The German War Cemetery, Tatura is a small rectangular fenced lawn area located in the north-west corner of the Tatura Cemetery. It is a level area surrounded by trees and garden beds, and contains the graves of 191 World War I and 59 World War II internees, including 11 Prisoners of War. Headstones and plaques are arranged in rows around the perimeter, with the original World War II section located at the front and the World War I section located at the rear. Each grave is marked by a small masonry headstone with a bronze plaque and Iron Cross to identify Prisoners of War and a Latin Cross to identify civilians. In the centre of the lawn is a large concrete cross and a stone memorial with bronze plaque which records the names of 27 Germans who died in Australia in the two World Wars and remain buried elsewhere in Australia. It also commemorates 129 Catholic and 45 Protestant Missionaries who were buried elsewhere. Access to the site is through a rendered masonry gateway with seven rectangular columns supporting a flat-roofed canopy. The entry ground is paved with slate and a low wrought iron fence and gate with brass detail spans between each column. The entablature above bears the words 'Deutsche Kriegsgraeberstaette Tatura 1914-1918' and '1939-1945 German War Cemetery' in brass lettering. A pair of flagpoles is located adjacent to the gateway.

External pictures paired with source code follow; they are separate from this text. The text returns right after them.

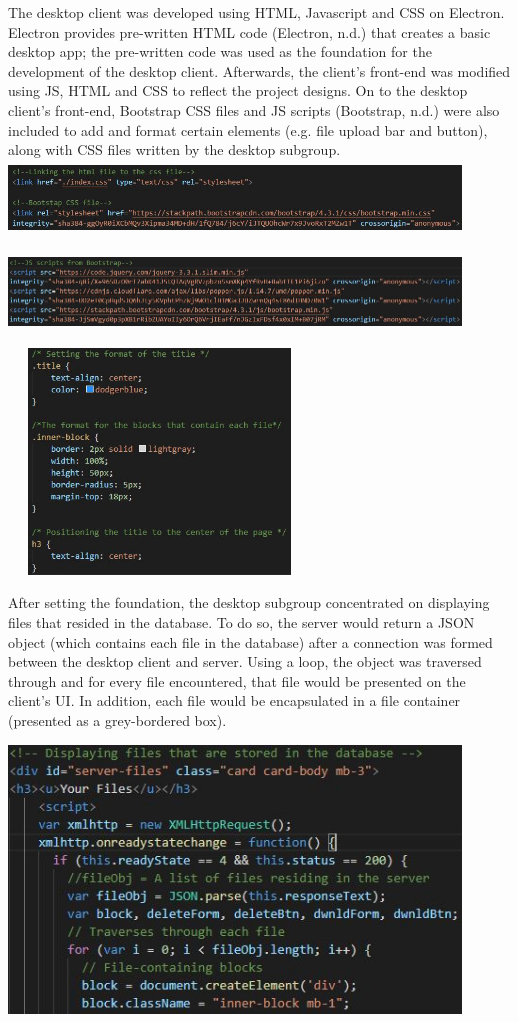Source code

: \documentclass{article}
\begin{document}
The desktop client was developed using  HTML, Javascript and CSS on Electron. Electron provides pre-written HTML code (Electron, n.d.) that creates a basic desktop app; the pre-written code was used as the foundation for the development of the desktop client. Afterwards, the client's front-end was modified using JS, HTML and CSS to reflect the project designs. On to the desktop client's front-end, Bootstrap CSS files and JS scripts (Bootstrap, n.d.) were also included to add and format certain elements (e.g. file upload bar and button), along with CSS files written by the desktop subgroup.
\includegraphics[width=12cm, height=2cm]{BootstrapCSSfiles}

\includegraphics[width=12cm, height=2cm]{BootstrapJSscripts}

\includegraphics[width=8cm, height=6cm]{css}

After setting the foundation, the desktop subgroup concentrated on displaying files that resided in the database. To do so, the server would return a JSON object (which contains each file in the database) after a connection was formed between the desktop client and server. Using a loop, the object was traversed through and for every file encountered, that file would be presented on the client's UI. In addition, each file would be encapsulated in a file container (presented as a grey-bordered box).

\includegraphics[width=12cm]{display1}
\end{document}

This site is part of the traditional land of the Yorta Yorta people.
How is it significant?
The German War Cemetery, Tatura is of historical and social significance to the State of Victoria. It satisfies the following criterion for inclusion in the Victorian Heritage Register:
Importance to the course, or pattern, of Victoria's cultural history.
Possession of uncommon, rare or endangered aspects of Victoria's cultural history.

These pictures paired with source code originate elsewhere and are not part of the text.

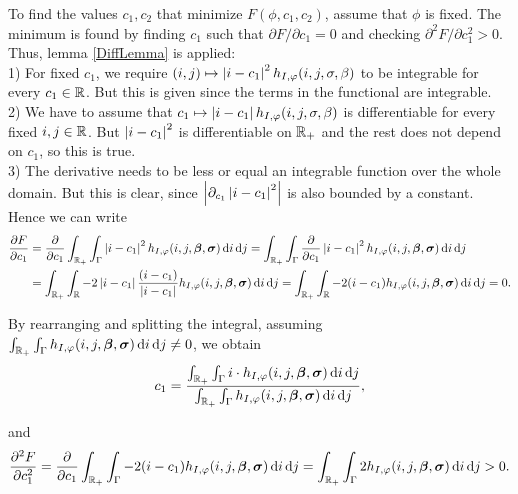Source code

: To find the values $c_1,c_2$ that minimize $F(\phi,c_1,c_2)$, assume that $\phi$ is fixed. The minimum is found by finding $c_1$ such that $\partial F/\partial c_1 =0$ and checking $\partial^2 F/\partial c_1^2 > 0$. \\
Thus, lemma \ref{DiffLemma} is applied:\\
1) For fixed $c_1$, we require $(i,j)\mapsto \left| {i-c_1} \right|^2h_{I,\varphi}(i,j,\sigma,\beta)$ to be integrable for every $c_1\in\mathbb R$. But this is given since the terms in the functional are integrable.\\
2) We have to assume that  $c_1 \mapsto \left| {i-c_1} \right|h_{I,\varphi}(i,j,\sigma,\beta)$ is differentiable for every fixed $i,j\in \mathbb R$. But $\left| {i-c_1} \right|^2$ is differentiable on $\mathbb R_+$ and the rest does not depend on $c_1$, so this is true.\\
3) The derivative needs to be less or equal an integrable function over the whole domain. But this is clear, since $\left| {\partial_{c_1}\left| {i-c_1} \right|^2} \right|$ is also bounded by a constant.\\
Hence we can write
\begin{equation}
  \begin{split}
    \frac{\partial F}{\partial c_1} &= \frac{\partial }{\partial c_1} \int_{\mathbb R_+}\int_{\Gamma}\left| {i-c_1} \right|^2 h_{I,\varphi}(i,j,\boldsymbol{\beta} ,\boldsymbol{\sigma} ) \,{\rm d} i\,{\rm d} j 
    = \int_{\mathbb R_+}\int_{\Gamma}\frac{\partial }{\partial c_1}\left| {i-c_1} \right|^2 h_{I,\varphi}(i,j,\boldsymbol{\beta} ,\boldsymbol{\sigma} ) \,{\rm d} i\,{\rm d} j \\
    &= \int_{\mathbb R_+} \int_\mathbb R-2\left| {i-c_1} \right|\frac{(i-c_1)}{\left| {i-c_1} \right|} h_{I,\varphi}(i,j,\boldsymbol{\beta} ,\boldsymbol{\sigma} ) \,{\rm d} i\,{\rm d} j 
    = \int_{\mathbb R_+} \int_\mathbb R-2(i-c_1) h_{I,\varphi}(i,j,\boldsymbol{\beta} ,\boldsymbol{\sigma} ) \,{\rm d} i\,{\rm d} j = 0.
  \end{split}
\end{equation}

By rearranging and splitting the integral, assuming $\int_{\mathbb R_+}\int_{\Gamma}h_{I,\varphi}(i,j,\boldsymbol{\beta} ,\boldsymbol{\sigma} ) \,{\rm d} i\,{\rm d} j\neq 0$, we obtain
\begin{equation}
  c_1 = \frac{\int_{\mathbb R_+}  \int_{\Gamma}i\cdot h_{I,\varphi}(i,j,\boldsymbol{\beta} ,\boldsymbol{\sigma} ) \,{\rm d} i\,{\rm d} j}{\int_{\mathbb R_+}\int_{\Gamma}h_{I,\varphi}(i,j,\boldsymbol{\beta} ,\boldsymbol{\sigma} ) \,{\rm d} i\,{\rm d} j},
\end{equation}

and 
\begin{equation}
  \frac{\partial^2 F}{\partial c_1^2} = \frac{\partial}{\partial c_1}\int_{\mathbb R_+}\int_{\Gamma}-2(i-c_1) h_{I,\varphi}(i,j,\boldsymbol{\beta} ,\boldsymbol{\sigma} ) \,{\rm d} i\,{\rm d} j = \int_{\mathbb R_+}\int_{\Gamma}2 h_{I,\varphi}(i,j,\boldsymbol{\beta} ,\boldsymbol{\sigma} ) \,{\rm d} i\,{\rm d} j>0.
\end{equation}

Strong or special association with a particular community or cultural group for social, cultural or spiritual reasons. This includes the significance of a place to Indigenous peoples as part of their continuing and developing cultural traditions.
Why is it significant?
The German War Cemetery, Tatura is significant at the state level for the following reasons:
The German War Cemetery, Tatura is historically significant as the first foreign war cemetery to be established in Australia and as one of five war cemeteries established by the Australian War Graves Commission in Victoria after the end of World War II. It remains highly intact from the early 1960s and demonstrates the relationship that developed between former enemy nations soon after the end of World War II. The headstones and plaques in the cemetery record the diversity of German internees and Prisoners of War who died in Australia as a result of World War I and II, including a sailor from the German ship Kormoran which sank the HMAS Sydney in 1941, and internees brought to Australia on the prison ship Dunera in 1940. [Criterion A]
The German War Cemetery, Tatura is the only war cemetery in Australia dedicated to German civilians and Prisoners of War and is the oldest foreign war cemetery in Australia. [Criterion B]
The German War Cemetery, Tatura is socially significant for its longstanding relationship with the German community in Victoria. Since 1958 it has provided this community with a place for remembrance with official commemoration services held annually in November. [Criterion G]
The German War Cemetery, Tatura is also significant for the following reasons, but not at the state level:
The German War Cemetery, Tatura is of aesthetic significance at a local level for its picturesque character and evocative qualities. It is a peaceful and serene place which invites solemnity, commemoration and appreciation. The cemetery shares a close relationship with the large group of local World War II internment camps in the district.